Nuclear-L1 norm joint regression for face reconstruction and recognition with mixed noise
Introduction
Face recognition is closely related to our life, which has been applied widely to information security, law enforcement and surveillance, smart cards, access control, etc. However, recognizing a face with significant lighting, real disguise and occlusion variations is still a challenging problem in pattern recognition.
Recently, a number of methods have been developed to address this problem. Among them, sparse representation based classifier (SRC) [1] is the most attractive and receiving more and more attention. In fact, SRC can be considered as a generalization of nearest feature classifiers, which strikes a balance between NN [2] and NFS [3]. Differing from these classifiers, the representation of SRC is global, using all the training data as a dictionary, and the classification is performed by checking which class yields the least coding error. Because of its simplicity and effectiveness, SRC has been applied and investigated extensively. In order to further improve the robustness of sparse coding, an extended SRC [4] and some re-weighted L1 minimization algorithms [5], [6] were presented. Zhang et al. [7] have showed that it is the collaborative representation based classification procedure rather than the sparseness that plays the dominant role in face recognition. Yang et al. [8] investigated the role of L1-optimizer and pointed out that for pattern recognition tasks, L1-optimizer provides more meaningful classification information (e.g. closeness) than L0-optimizer does. Meanwhile, integrating sparse coding with other methods is also a meaningful effort. For example, Yang et al. [9] proposed sparse representation classifier steered discriminative projection. Zheng et al. [10] performed SRC in low rank projection with discrimination.
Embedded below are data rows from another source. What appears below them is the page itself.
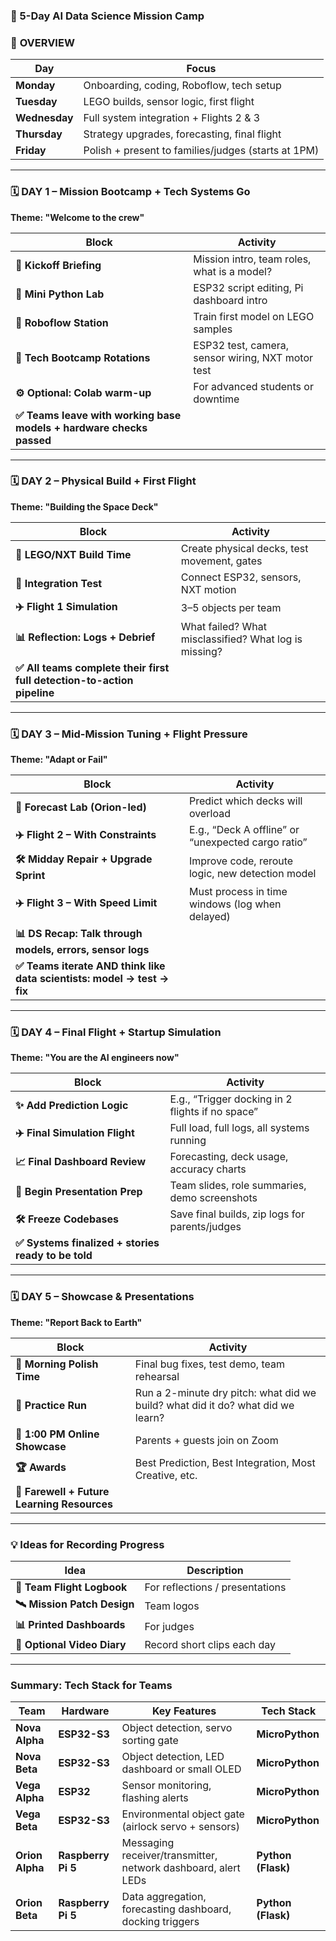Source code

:

### **🚀 5-Day AI Data Science Mission Camp**  
### 🎯 **OVERVIEW**

| **Day**       | **Focus**                                               |
|---------------|---------------------------------------------------------|
| **Monday**    | Onboarding, coding, Roboflow, tech setup               |
| **Tuesday**   | LEGO builds, sensor logic, first flight                |
| **Wednesday** | Full system integration + Flights 2 & 3                 |
| **Thursday**  | Strategy upgrades, forecasting, final flight           |
| **Friday**    | Polish + present to families/judges (starts at 1PM)     |

---

### **🗓️ DAY 1 – Mission Bootcamp + Tech Systems Go**  
**Theme: "Welcome to the crew"**

| **Block**                    | **Activity**                                           |
|------------------------------|--------------------------------------------------------|
| **🚀 Kickoff Briefing**       | Mission intro, team roles, what is a model?           |
| **🧠 Mini Python Lab**        | ESP32 script editing, Pi dashboard intro              |
| **🧪 Roboflow Station**       | Train first model on LEGO samples                     |
| **🔌 Tech Bootcamp Rotations**| ESP32 test, camera, sensor wiring, NXT motor test     |
| **⚙️ Optional: Colab warm-up**| For advanced students or downtime                     |
| **✅ Teams leave with working base models + hardware checks passed** | |

---

### **🗓️ DAY 2 – Physical Build + First Flight**  
**Theme: "Building the Space Deck"**

| **Block**                    | **Activity**                                           |
|------------------------------|--------------------------------------------------------|
| **🧱 LEGO/NXT Build Time**    | Create physical decks, test movement, gates           |
| **🔁 Integration Test**       | Connect ESP32, sensors, NXT motion                    |
| **✈️ Flight 1 Simulation**    | 3–5 objects per team                                   |
| **📊 Reflection: Logs + Debrief** | What failed? What misclassified? What log is missing?  |
| **✅ All teams complete their first full detection-to-action pipeline** | |

---

### **🗓️ DAY 3 – Mid-Mission Tuning + Flight Pressure**  
**Theme: "Adapt or Fail"**

| **Block**                    | **Activity**                                           |
|------------------------------|--------------------------------------------------------|
| **🔄 Forecast Lab (Orion-led)** | Predict which decks will overload                    |
| **✈️ Flight 2 – With Constraints** | E.g., “Deck A offline” or “unexpected cargo ratio”     |
| **🛠️ Midday Repair + Upgrade Sprint** | Improve code, reroute logic, new detection model     |
| **✈️ Flight 3 – With Speed Limit** | Must process in time windows (log when delayed)        |
| **📊 DS Recap: Talk through models, errors, sensor logs** | |
| **✅ Teams iterate AND think like data scientists: model → test → fix** | |

---

### **🗓️ DAY 4 – Final Flight + Startup Simulation**  
**Theme: "You are the AI engineers now"**

| **Block**                    | **Activity**                                           |
|------------------------------|--------------------------------------------------------|
| **✨ Add Prediction Logic**   | E.g., “Trigger docking in 2 flights if no space”       |
| **✈️ Final Simulation Flight** | Full load, full logs, all systems running             |
| **📈 Final Dashboard Review** | Forecasting, deck usage, accuracy charts              |
| **🎤 Begin Presentation Prep** | Team slides, role summaries, demo screenshots         |
| **🛠️ Freeze Codebases**      | Save final builds, zip logs for parents/judges         |
| **✅ Systems finalized + stories ready to be told** | |

---

### **🗓️ DAY 5 – Showcase & Presentations**  
**Theme: "Report Back to Earth"**

| **Block**                    | **Activity**                                           |
|------------------------------|--------------------------------------------------------|
| **🧼 Morning Polish Time**    | Final bug fixes, test demo, team rehearsal            |
| **🎥 Practice Run**           | Run a 2-minute dry pitch: what did we build? what did it do? what did we learn? |
| **🎤 1:00 PM Online Showcase** | Parents + guests join on Zoom                        |
| **🏆 Awards**                 | Best Prediction, Best Integration, Most Creative, etc. |
| **👋 Farewell + Future Learning Resources** | |

---

### **💡 Ideas for Recording Progress**

| **Idea**                     | **Description**                                        |
|------------------------------|--------------------------------------------------------|
| **📓 Team Flight Logbook**    | For reflections / presentations                        |
| **🛰️ Mission Patch Design**  | Team logos                                             |
| **📊 Printed Dashboards**     | For judges                                             |
| **🎥 Optional Video Diary**   | Record short clips each day                            |

---

### **Summary: Tech Stack for Teams**

| **Team**            | **Hardware**      | **Key Features**                                               | **Tech Stack**            |
|---------------------|-------------------|---------------------------------------------------------------|---------------------------|
| **Nova Alpha**       | **ESP32-S3**      | Object detection, servo sorting gate                           | **MicroPython**           |
| **Nova Beta**        | **ESP32-S3**      | Object detection, LED dashboard or small OLED                  | **MicroPython**           |
| **Vega Alpha**       | **ESP32**         | Sensor monitoring, flashing alerts                             | **MicroPython**           |
| **Vega Beta**        | **ESP32-S3**      | Environmental object gate (airlock servo + sensors)            | **MicroPython**           |
| **Orion Alpha**      | **Raspberry Pi 5**| Messaging receiver/transmitter, network dashboard, alert LEDs  | **Python (Flask)**        |
| **Orion Beta**       | **Raspberry Pi 5**| Data aggregation, forecasting dashboard, docking triggers      | **Python (Flask)**        |





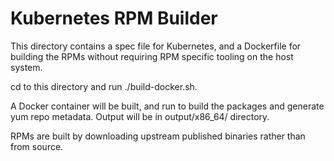 # Kubernetes RPM Builder

This directory contains a spec file for Kubernetes, and a Dockerfile for building the RPMs without requiring RPM specific tooling on the host system.

cd to this directory and run ./build-docker.sh.

A Docker container will be built, and run to build the packages and generate yum repo metadata. Output will be in output/x86_64/ directory.

RPMs are built by downloading upstream published binaries rather than from source.
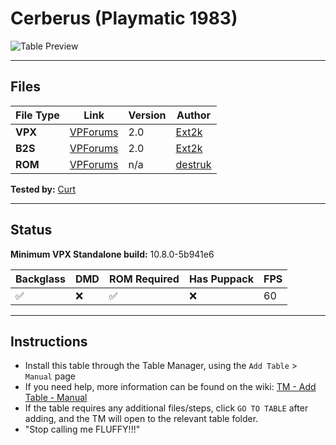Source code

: # Cerberus (Playmatic 1983)

![Table Preview](../../images/vpx-cerberus-table.png?raw=true)

---

## Files
| File Type | Link | Version | Author | 
|-----------|--------|----------|--------------|
| **VPX** | [VPForums](https://www.vpforums.org/index.php?app=downloads&showfile=18737) | 2.0 | [Ext2k](https://www.vpforums.org/index.php?showuser=23722) |
| **B2S** | [VPForums](https://www.vpforums.org/index.php?app=downloads&showfile=18737) | 2.0 | [Ext2k](https://www.vpforums.org/index.php?showuser=23722) |
| **ROM** | [VPForums](hhttps://www.vpforums.org/index.php?app=downloads&showfile=3075) | n/a | [destruk](https://www.vpforums.org/index.php?showuser=5) |

**Tested by:** [Curt](https://github.com/Old-Cyrus)

---

## Status 
**Minimum VPX Standalone build:** 10.8.0-5b941e6

| Backglass | DMD | ROM Required | Has Puppack | FPS |
|-----------|-----|-----|-----|-----|
| :white_check_mark: | :x: | :white_check_mark: | :x: | 60 |

---

## Instructions

- Install this table through the Table Manager, using the `Add Table` > `Manual` page
- If you need help, more information can be found on the wiki: [TM - Add Table - Manual](https://github.com/LegendsUnchained/vpx-standalone-alp4k/wiki/%5B04%5D-%F0%9F%A7%A1-TM-%E2%80%90-Other-Features#add-table---manual)
- If the table requires any additional files/steps, click `GO TO TABLE` after adding, and the TM will open to the relevant table folder.
- "Stop calling me FLUFFY!!!"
There is no doubt that SRC cannot handle pixel-level noise well without using L1 norm to characterize the error matrix. In general, for describing noise, we first need to consider their distribution. By the maximum likelihood estimation (MLE) theory, we know the characterization of L1-norm or L2-norm is optimal for the error following Laplacian or Gaussian distribution [11]. In practice, however, these two norms cannot fit some errors perfectly caused by structural variations such as occlusions, real disguise, and illumination because they may be far from Gaussian or Laplacian distribution. Thus, SRC, LRC [12], and CRC [7] have some limitations in facing some practical noise. For this issue, Yang et al. [11] presented the modified SRC-based framework to handle outliers such as occlusions in face images by virtue of the idea of robust regression [13]. He et al. [14] proposed the correntropy based sparse representation (CESR) algorithm by using a robust error metric, which was called the correntropy induced metric (CIM). Subsequently, He et al. [15] unified the algorithms for error correction and detection by using the additive and the multiplicative forms respectively, and established a half-quadratic framework for solving the problem of robust sparse representation.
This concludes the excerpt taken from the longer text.